In some circumstances, the Second Circuit has failed to exercise appellate jurisdiction in considering a lower court’s decision on an anti-SLAPP special motion to dismiss. See Ernst v. Carrigan, 814 F.3d 116, 117 (2d Cir. 2016) (holding that the Vermont district court’s ruling on the merits of special motions to strike under the anti-SLAPP statute did not fall within the collateral order doctrine). The Court in Carrigan held that “[a]n appeal from an order passing on the merits of a special motion to strike filed under Vermont’s anti-SLAPP statute does not fulfill the second requirement for an appealable collateral order: that it will ‘resolve an important issue completely separate from the merits of the action.’” Id. at 119. “An issue is ‘completely separate from the merits’ if it is ‘significantly different’ and ‘conceptually distinct’ from the ‘fact-related legal issues that likely underlie the plaintiff’s claim on the merits.’” Id. (quoting Johnson v. Jones, 515 U.S. 304, 314 (1995)). In considering anti-SLAPP special motions, “[c]ourts necessarily evaluate in detail the merits of a plaintiff’s claim.” Id. 119–20 (noting, for example, that Vermont’s anti-SLAPP statute “instructs the court to consider the ‘pleadings and supporting and opposing affidavits’ when weighing whether the plaintiff has shown that the defendant’s conduct or statement was ‘devoid of any reasonable factual support’ or ‘any arguable basis in law’ and ‘caused actual injury to the plaintiff’ and “[s]uch analysis is entangled in the facts, and plainly is not ‘completely separate from the merits’ of a plaintiff’s action”) (Internal citations omitted). But see id., 120–21 (recognizing that other courts, including the Ninth Circuit, have “held the separability condition was met because an order denying an anti-SLAPP motion ‘merely finds that such merits may exist, without evaluating whether the plaintiff’s claim will succeed’”) (Internal citations omitted). 

In Liberty Synergistics, however, the court found that the order satisfied the separability requirement because the “legal question presented in th[e] appeal—namely, whether the forum transfer made the anti-SLAPP rule inapplicable”—was “predicated on a source of law that did not apply to the suit.” 718 F.3d at 149, 151 (specifically noting, however, the operative distinction in this case).

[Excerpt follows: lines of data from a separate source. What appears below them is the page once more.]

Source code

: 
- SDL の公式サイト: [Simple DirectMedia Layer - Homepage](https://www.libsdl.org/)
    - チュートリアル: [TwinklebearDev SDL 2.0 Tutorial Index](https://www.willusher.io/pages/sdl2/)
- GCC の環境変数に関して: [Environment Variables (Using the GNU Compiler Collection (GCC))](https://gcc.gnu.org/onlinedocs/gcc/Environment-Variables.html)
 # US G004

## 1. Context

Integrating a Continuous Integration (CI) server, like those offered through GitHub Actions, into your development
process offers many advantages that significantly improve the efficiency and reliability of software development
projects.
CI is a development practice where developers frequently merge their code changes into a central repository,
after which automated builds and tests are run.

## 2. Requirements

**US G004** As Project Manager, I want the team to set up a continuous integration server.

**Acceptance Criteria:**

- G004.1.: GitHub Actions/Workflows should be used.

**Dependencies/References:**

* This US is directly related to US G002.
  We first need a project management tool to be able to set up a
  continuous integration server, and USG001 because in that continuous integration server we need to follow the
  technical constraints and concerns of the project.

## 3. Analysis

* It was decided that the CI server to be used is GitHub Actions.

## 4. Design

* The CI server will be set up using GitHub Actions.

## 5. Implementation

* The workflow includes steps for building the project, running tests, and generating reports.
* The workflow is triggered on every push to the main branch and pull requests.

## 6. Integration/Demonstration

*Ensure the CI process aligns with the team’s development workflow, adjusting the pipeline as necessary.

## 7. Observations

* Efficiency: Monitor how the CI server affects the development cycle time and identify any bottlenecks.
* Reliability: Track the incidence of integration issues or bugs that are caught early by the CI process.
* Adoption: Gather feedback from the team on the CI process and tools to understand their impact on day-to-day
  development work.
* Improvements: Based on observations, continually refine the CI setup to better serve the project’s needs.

Connecticut’s anti-SLAPP statute is a useful tool in protecting defendants from lawsuits which seek tort damages designed to discourage individuals from exercising their constitutionally protected rights, such as communicating with police and officials, the right to free speech and association. The Connecticut antiSLAPP statute can be utilized when a defendant is presented with a lawsuit for which the conduct at issue arises from the defendant’s exercise of those rights. Defense counsel should be prepared to promptly file a motion to dismiss and prosecute the motion as a means of obtaining a favorable disposition which avoids unnecessary defense costs and a trial involving the presentation of evidence on an otherwise meritless claim. The additional benefits to defendants include: the limitations on discovery and amendments to the complaint during the court’s consideration of the motion; the opportunity for the prevailing party to seek an award of costs and reasonable attorney’s fees ; the expedited process for obtaining a ruling thereon; and the burden shifting two-prong analysis which shifts the burden to the plaintiff to demonstrate that it will prevail taking into account the defenses to the claims.